Input data:
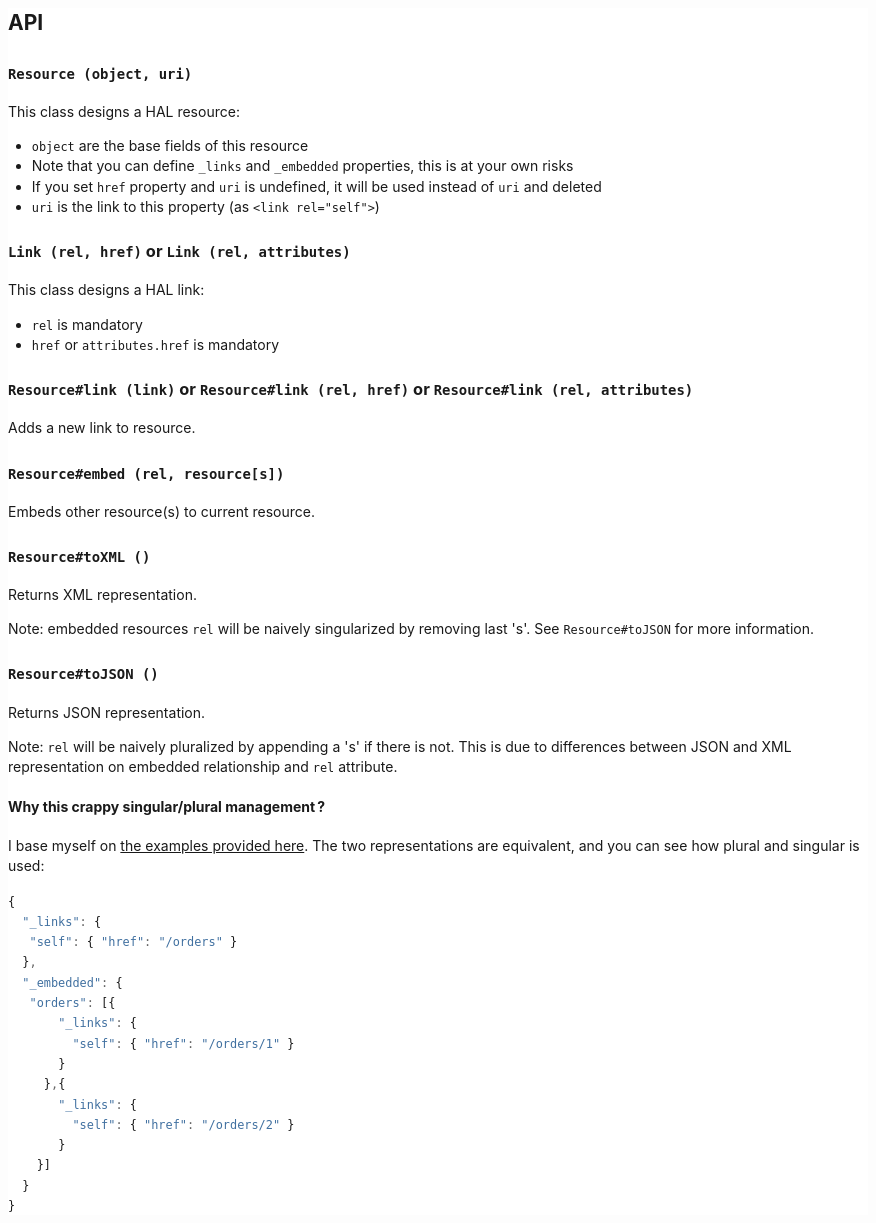 ## API

### `Resource (object, uri)`

This class designs a HAL resource:

* `object` are the base fields of this resource
 * Note that you can define `_links` and `_embedded` properties, this is at your own risks
 * If you set `href` property and `uri` is undefined, it will be used instead of `uri` and deleted
* `uri` is the link to this property (as `<link rel="self">`)

### `Link (rel, href)` or `Link (rel, attributes)`

This class designs a HAL link:

* `rel` is mandatory
* `href` or `attributes.href` is mandatory

### `Resource#link (link)` or `Resource#link (rel, href)` or `Resource#link (rel, attributes)`

Adds a new link to resource.

### `Resource#embed (rel, resource[s])`

Embeds other resource(s) to current resource.

### `Resource#toXML ()`

Returns XML representation.

Note: embedded resources `rel` will be naively singularized by removing last 's'. See `Resource#toJSON` for more information.

### `Resource#toJSON ()`

Returns JSON representation.

Note: `rel` will be naively pluralized by appending a 's' if there is not. This is due to differences between JSON and XML representation on embedded relationship and `rel` attribute.

#### Why this crappy singular/plural management ?

I base myself on [the examples provided here](http://stateless.co/hal_specification.html#examples). The two representations are equivalent, and you can see how plural and singular is used:

```javascript
{
  "_links": {
   "self": { "href": "/orders" }
  },
  "_embedded": {
   "orders": [{
       "_links": {
         "self": { "href": "/orders/1" }
       }
     },{
       "_links": {
         "self": { "href": "/orders/2" }
       }
    }]
  }
}
```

Work order: Bring together all lines from the listing that contain the word "attributes".

Exercise result:
### `Link (rel, href)` or `Link (rel, attributes)`
* `href` or `attributes.href` is mandatory
### `Resource#link (link)` or `Resource#link (rel, href)` or `Resource#link (rel, attributes)`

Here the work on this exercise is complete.